Defendant's Ability to Obtain Plaintiff's Complete Medical History -

Alberta, Canada

What limitations exist, if any, on a defendant’s ability to obtain a plaintiff’s complete medical history, both pre and post incident?

In Alberta a defendant is generally permitted to obtain a plaintiff’s complete medical history, both pre- and post-incident, provided that the records are relevant and material to the issues raised in the pleadings. As such, if there is a discrete health issue that is completely unrelated to the injuries and losses being claimed, a plaintiff can generally argue that those records should be excluded.

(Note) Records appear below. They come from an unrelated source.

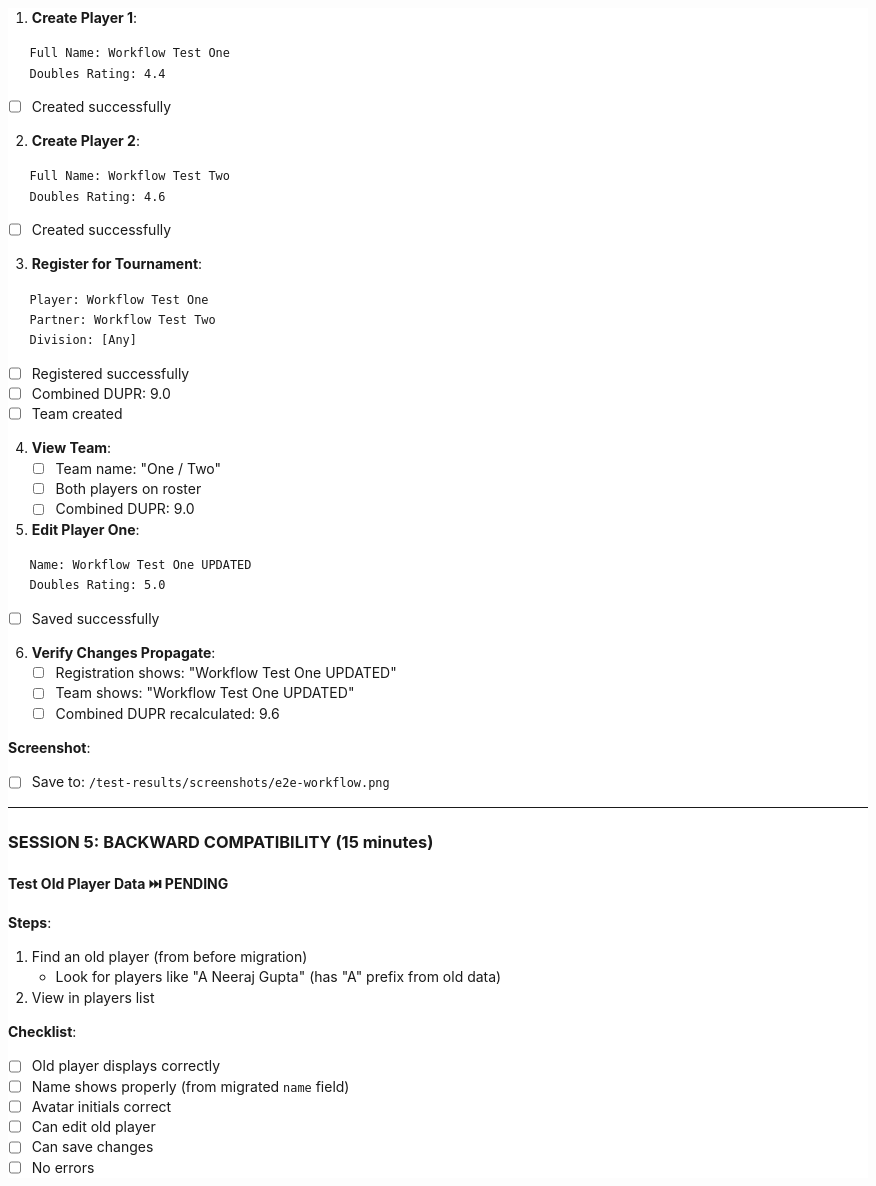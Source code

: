 1. **Create Player 1**:
```
   Full Name: Workflow Test One
   Doubles Rating: 4.4
```
   - [ ] Created successfully

2. **Create Player 2**:
```
   Full Name: Workflow Test Two
   Doubles Rating: 4.6
```
   - [ ] Created successfully

3. **Register for Tournament**:
```
   Player: Workflow Test One
   Partner: Workflow Test Two
   Division: [Any]
```
   - [ ] Registered successfully
   - [ ] Combined DUPR: 9.0
   - [ ] Team created

4. **View Team**:
   - [ ] Team name: "One / Two"
   - [ ] Both players on roster
   - [ ] Combined DUPR: 9.0

5. **Edit Player One**:
```
   Name: Workflow Test One UPDATED
   Doubles Rating: 5.0
```
   - [ ] Saved successfully

6. **Verify Changes Propagate**:
   - [ ] Registration shows: "Workflow Test One UPDATED"
   - [ ] Team shows: "Workflow Test One UPDATED"
   - [ ] Combined DUPR recalculated: 9.6

**Screenshot**:
- [ ] Save to: `/test-results/screenshots/e2e-workflow.png`

---

### SESSION 5: BACKWARD COMPATIBILITY (15 minutes)

#### Test Old Player Data ⏭️ PENDING

**Steps**:
1. Find an old player (from before migration)
   - Look for players like "A Neeraj Gupta" (has "A" prefix from old data)
2. View in players list

**Checklist**:
- [ ] Old player displays correctly
- [ ] Name shows properly (from migrated `name` field)
- [ ] Avatar initials correct
- [ ] Can edit old player
- [ ] Can save changes
- [ ] No errors
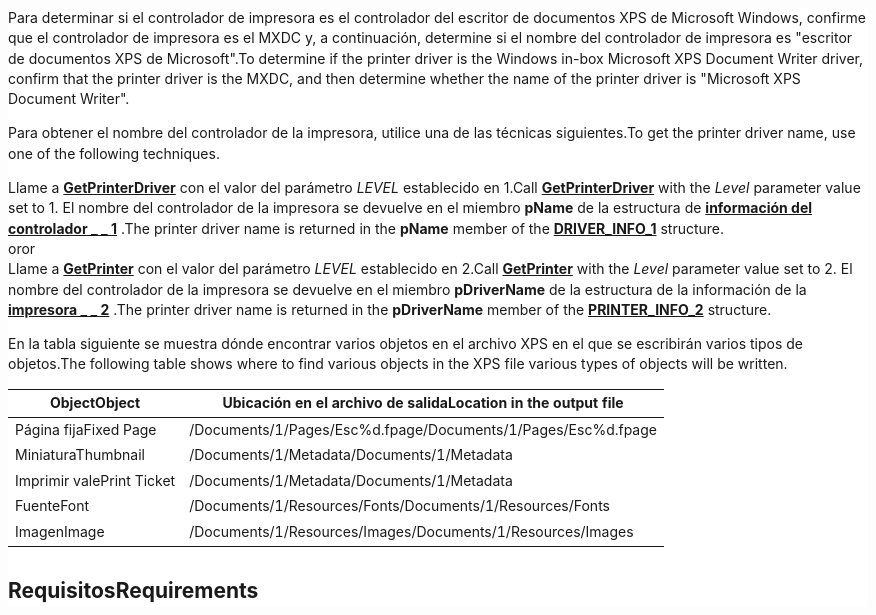 <span data-ttu-id="6a1bd-149">Para determinar si el controlador de impresora es el controlador del escritor de documentos XPS de Microsoft Windows, confirme que el controlador de impresora es el MXDC y, a continuación, determine si el nombre del controlador de impresora es "escritor de documentos XPS de Microsoft".</span><span class="sxs-lookup"><span data-stu-id="6a1bd-149">To determine if the printer driver is the Windows in-box Microsoft XPS Document Writer driver, confirm that the printer driver is the MXDC, and then determine whether the name of the printer driver is "Microsoft XPS Document Writer".</span></span>

<span data-ttu-id="6a1bd-150">Para obtener el nombre del controlador de la impresora, utilice una de las técnicas siguientes.</span><span class="sxs-lookup"><span data-stu-id="6a1bd-150">To get the printer driver name, use one of the following techniques.</span></span> <dl> <span data-ttu-id="6a1bd-151">Llame a [**GetPrinterDriver**](getprinterdriver.md) con el valor del parámetro *LEVEL* establecido en 1.</span><span class="sxs-lookup"><span data-stu-id="6a1bd-151">Call [**GetPrinterDriver**](getprinterdriver.md) with the *Level* parameter value set to 1.</span></span> <span data-ttu-id="6a1bd-152">El nombre del controlador de la impresora se devuelve en el miembro **pName** de la estructura de [**información del controlador \_ \_ 1**](driver-info-1.md) .</span><span class="sxs-lookup"><span data-stu-id="6a1bd-152">The printer driver name is returned in the **pName** member of the [**DRIVER\_INFO\_1**](driver-info-1.md) structure.</span></span>  
<span data-ttu-id="6a1bd-153">or</span><span class="sxs-lookup"><span data-stu-id="6a1bd-153">or</span></span>  
<span data-ttu-id="6a1bd-154">Llame a [**GetPrinter**](getprinter.md) con el valor del parámetro *LEVEL* establecido en 2.</span><span class="sxs-lookup"><span data-stu-id="6a1bd-154">Call [**GetPrinter**](getprinter.md) with the *Level* parameter value set to 2.</span></span> <span data-ttu-id="6a1bd-155">El nombre del controlador de la impresora se devuelve en el miembro **pDriverName** de la estructura de la información de la [**impresora \_ \_ 2**](printer-info-2.md) .</span><span class="sxs-lookup"><span data-stu-id="6a1bd-155">The printer driver name is returned in the **pDriverName** member of the [**PRINTER\_INFO\_2**](printer-info-2.md) structure.</span></span>  
</dl>

<span data-ttu-id="6a1bd-156">En la tabla siguiente se muestra dónde encontrar varios objetos en el archivo XPS en el que se escribirán varios tipos de objetos.</span><span class="sxs-lookup"><span data-stu-id="6a1bd-156">The following table shows where to find various objects in the XPS file various types of objects will be written.</span></span>



| <span data-ttu-id="6a1bd-157">Object</span><span class="sxs-lookup"><span data-stu-id="6a1bd-157">Object</span></span>       | <span data-ttu-id="6a1bd-158">Ubicación en el archivo de salida</span><span class="sxs-lookup"><span data-stu-id="6a1bd-158">Location in the output file</span></span>    |
|--------------|--------------------------------|
| <span data-ttu-id="6a1bd-159">Página fija</span><span class="sxs-lookup"><span data-stu-id="6a1bd-159">Fixed Page</span></span>   | <span data-ttu-id="6a1bd-160">/Documents/1/Pages/Esc%d.fpage</span><span class="sxs-lookup"><span data-stu-id="6a1bd-160">/Documents/1/Pages/Esc%d.fpage</span></span> |
| <span data-ttu-id="6a1bd-161">Miniatura</span><span class="sxs-lookup"><span data-stu-id="6a1bd-161">Thumbnail</span></span>    | <span data-ttu-id="6a1bd-162">/Documents/1/Metadata</span><span class="sxs-lookup"><span data-stu-id="6a1bd-162">/Documents/1/Metadata</span></span>          |
| <span data-ttu-id="6a1bd-163">Imprimir vale</span><span class="sxs-lookup"><span data-stu-id="6a1bd-163">Print Ticket</span></span> | <span data-ttu-id="6a1bd-164">/Documents/1/Metadata</span><span class="sxs-lookup"><span data-stu-id="6a1bd-164">/Documents/1/Metadata</span></span>          |
| <span data-ttu-id="6a1bd-165">Fuente</span><span class="sxs-lookup"><span data-stu-id="6a1bd-165">Font</span></span>         | <span data-ttu-id="6a1bd-166">/Documents/1/Resources/Fonts</span><span class="sxs-lookup"><span data-stu-id="6a1bd-166">/Documents/1/Resources/Fonts</span></span>   |
| <span data-ttu-id="6a1bd-167">Imagen</span><span class="sxs-lookup"><span data-stu-id="6a1bd-167">Image</span></span>        | <span data-ttu-id="6a1bd-168">/Documents/1/Resources/Images</span><span class="sxs-lookup"><span data-stu-id="6a1bd-168">/Documents/1/Resources/Images</span></span>  |



 

## <a name="requirements"></a><span data-ttu-id="6a1bd-169">Requisitos</span><span class="sxs-lookup"><span data-stu-id="6a1bd-169">Requirements</span></span>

The plaintiff has an obligation to produce all records that would be relevant and material to support their claim, and they bear the burden of proving their claim on a balance of probabilities. Typically, medical records are produced by the plaintiff themselves through an Affidavit of Records (Rule 5.6(1) and (2) of the Alberta Rules of Court). Those records are generally obtained by their counsel with appropriate authorization pursuant to the Health Information Act, RSA 2000, c H-5. If the defendant is not satisfied with the documents produced, they can apply to the Court for further and better document production (Rule 5.11) and they can also request undertakings at Questioning for updated and/or further record production (Rule 5.30)

A Defendant may also apply to the Court for production of records which are in the custody and control of a Third Party (Rule 5.13). For example, if a plaintiff has failed to produce a certain doctor’s file, or if the doctor is demanding payment of unreasonable copying fees, the defendant can apply to the court to force production of those from the doctor directly.